The Spruce Mountain girls basketball team lived a nightmare in the first half and much of the third quarter in the Class B state championship game Tuesday.

The Phoenix struggled to make shots, and Ellsworth hardly missed. And when Spruce Mountain did get the ball through the net, the Eagles usually answered with another basket.

Spruce Mountain battled throughout the game at the Portland Expo, pulling down several offensive rebounds, but even those didn’t yield many second-chance points.

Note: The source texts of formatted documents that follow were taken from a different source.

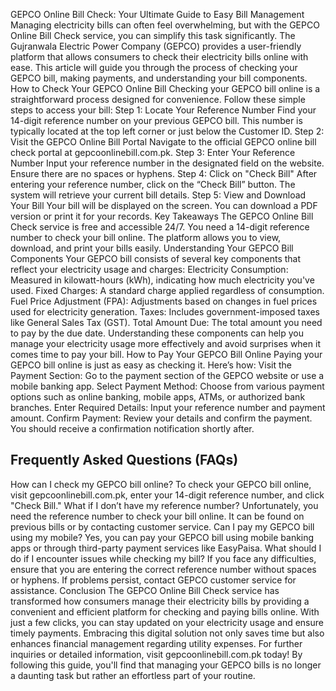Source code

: <titl>GEPCO Online Bill Check: Your Ultimate Guide to Easy Bill Management</title>
Managing electricity bills can often feel overwhelming, but with the GEPCO Online Bill Check service, you can simplify this task significantly. The Gujranwala Electric Power Company (GEPCO) provides a user-friendly platform that allows consumers to check their electricity bills online with ease. This article will guide you through the process of checking your GEPCO bill, making payments, and understanding your bill components.
How to Check Your GEPCO Online Bill
Checking your GEPCO bill online is a straightforward process designed for convenience. Follow these simple steps to access your bill:
Step 1: Locate Your Reference Number
Find your 14-digit reference number on your previous GEPCO bill. This number is typically located at the top left corner or just below the Customer ID.
Step 2: Visit the GEPCO Online Bill Portal
Navigate to the official GEPCO online bill check portal at gepcoonlinebill.com.pk.
Step 3: Enter Your Reference Number
Input your reference number in the designated field on the website. Ensure there are no spaces or hyphens.
Step 4: Click on "Check Bill"
After entering your reference number, click on the “Check Bill” button. The system will retrieve your current bill details.
Step 5: View and Download Your Bill
Your bill will be displayed on the screen. You can download a PDF version or print it for your records.
Key Takeaways
The GEPCO Online Bill Check service is free and accessible 24/7.
You need a 14-digit reference number to check your bill online.
The platform allows you to view, download, and print your bills easily.
Understanding Your GEPCO Bill Components
Your GEPCO bill consists of several key components that reflect your electricity usage and charges:
Electricity Consumption: Measured in kilowatt-hours (kWh), indicating how much electricity you've used.
Fixed Charges: A standard charge applied regardless of consumption.
Fuel Price Adjustment (FPA): Adjustments based on changes in fuel prices used for electricity generation.
Taxes: Includes government-imposed taxes like General Sales Tax (GST).
Total Amount Due: The total amount you need to pay by the due date.
Understanding these components can help you manage your electricity usage more effectively and avoid surprises when it comes time to pay your bill.
How to Pay Your GEPCO Bill Online
Paying your GEPCO bill online is just as easy as checking it. Here’s how:
Visit the Payment Section: Go to the payment section of the GEPCO website or use a mobile banking app.
Select Payment Method: Choose from various payment options such as online banking, mobile apps, ATMs, or authorized bank branches.
Enter Required Details: Input your reference number and payment amount.
Confirm Payment: Review your details and confirm the payment. You should receive a confirmation notification shortly after.
<h2>Frequently Asked Questions (FAQs)</h2>
How can I check my GEPCO bill online?
To check your GEPCO bill online, visit gepcoonlinebill.com.pk, enter your 14-digit reference number, and click "Check Bill."
What if I don’t have my reference number?
Unfortunately, you need the reference number to check your bill online. It can be found on previous bills or by contacting customer service.
Can I pay my GEPCO bill using my mobile?
Yes, you can pay your GEPCO bill using mobile banking apps or through third-party payment services like EasyPaisa.
What should I do if I encounter issues while checking my bill?
If you face any difficulties, ensure that you are entering the correct reference number without spaces or hyphens. If problems persist, contact GEPCO customer service for assistance.
Conclusion
The GEPCO Online Bill Check service has transformed how consumers manage their electricity bills by providing a convenient and efficient platform for checking and paying bills online. With just a few clicks, you can stay updated on your electricity usage and ensure timely payments. Embracing this digital solution not only saves time but also enhances financial management regarding utility expenses. For further inquiries or detailed information, visit gepcoonlinebill.com.pk today!
By following this guide, you'll find that managing your GEPCO bills is no longer a daunting task but rather an effortless part of your routine.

Spruce Mountain players react to a play late in the fourth quarter of the Class B state final Tuesday at the Portland Expo. The Phoenix rallied from an 18-point deficit in the fourth, and even took the lead, but ultimately fell to Ellsworth 57-56. Ben McCanna/Portland Press Herald

The Phoenix entered the fourth quarter trailing by 15 points, 48-33, a deficit that soon grew to 18 points after a 3-pointer by Ellsworth’s Morgan Clifford early in the fourth.

Spruce Mountain finally cracked the code, scoring 11 straight points and then nine straight, the last two of the second spurt on a drive by Olivia Mastine that give the Phoenix their first lead of the game, 53-52, with 2:07 left.

“They understood what was at hand, they understood the opportunity they had,” Phoenix coach Zach Keene said. “No matter how poorly they played in the first half, they chose to keep fighting. And that’s really all you can ask for. And they put themselves in a position to win, which is a crazy thing.”


The teams traded baskets and the lead for the next two minutes, but, as Keene said, “Ellsworth literally just made one more play than we did,” and the Eagles survived to win, 57-56.

“Certainly just unbelievably proud of the effort they put in, we just came up short, unfortunately,” Keene said.

It was a devastating way to lose — a potential foul that wasn’t called in the final seconds made it even more so — after such a valiant comeback.

The Spruce Mountain players’ red eyes as they left their locker room in the basement of the Portland Expo showed the pain of coming so close, the anger of knowing one play going differently might have changed everything, and of struggling to accept that this special season was over.

“They’ll remember what this felt like,” Keene said. “It’ll be motivation for them going into the offseason.

“… That’s what’s kind of unique about this group. They didn’t forget the Oceanside loss last year, it fueled them all along. I don’t think they’ll forget this loss, either.”


The rest of the state won’t forget, either.

It won’t be forgotten that the Phoenix took down the giant, Oceanside, in the B South final. They lost to the soon-to-be state champion Mariners in last year’s regional semifinals, but this time around they ended Oceanside’s title defense and 53-game win streak and gave Spruce Mountain High School its first basketball regional title.

It won’t be forgotten that other schools from bigger conferences put up little resistance against the Phoenix in the first couple of rounds of the regional tournament.

The mostly Class C Mountain Valley Conference often becomes a target of criticism during the Class B tournament. Spruce Mountain repped the MVC well.

“I think they shut down a lot of those people that said MVC teams can’t come here and do well and compete or win,” Keene said. “And they don’t take that stuff lightly. So that was a huge part of their motivation, as well, to prove they belong. And I think they did that, and then some.”

It won’t be forgotten that Spruce Mountain has a lot of good players, most of whom will be back next season. In Tuesday’s state final, Olivia Mastine and Jaydn Pingree led the rally, each scoring nine points in the fourth. Mastine finished with a game-high 20 and Pingree had 16.


“They’re unbelievable competitors, Jaydn and Olivia. Unbelievable basketball players, unbelievable people,” Keene said. “I’ve been screaming from the rooftops (that) they’re two of the best guards in Maine, and people need to start giving a little more credit than they get. They’re just tough. They’re exactly what you want in kids on your team. And once they get in that mindset, the team kind of follows. And you saw that in the third, into the fourth.”

It won’t be forgotten that Spruce Mountain is a team to watch out for.

“I know they’ll keep working,” Keene said, “and they’ll keep doing what they need to do to get better, to put themselves in a position to make another run at it next year.”

If Maine didn’t know one, two or three weeks ago, it does now.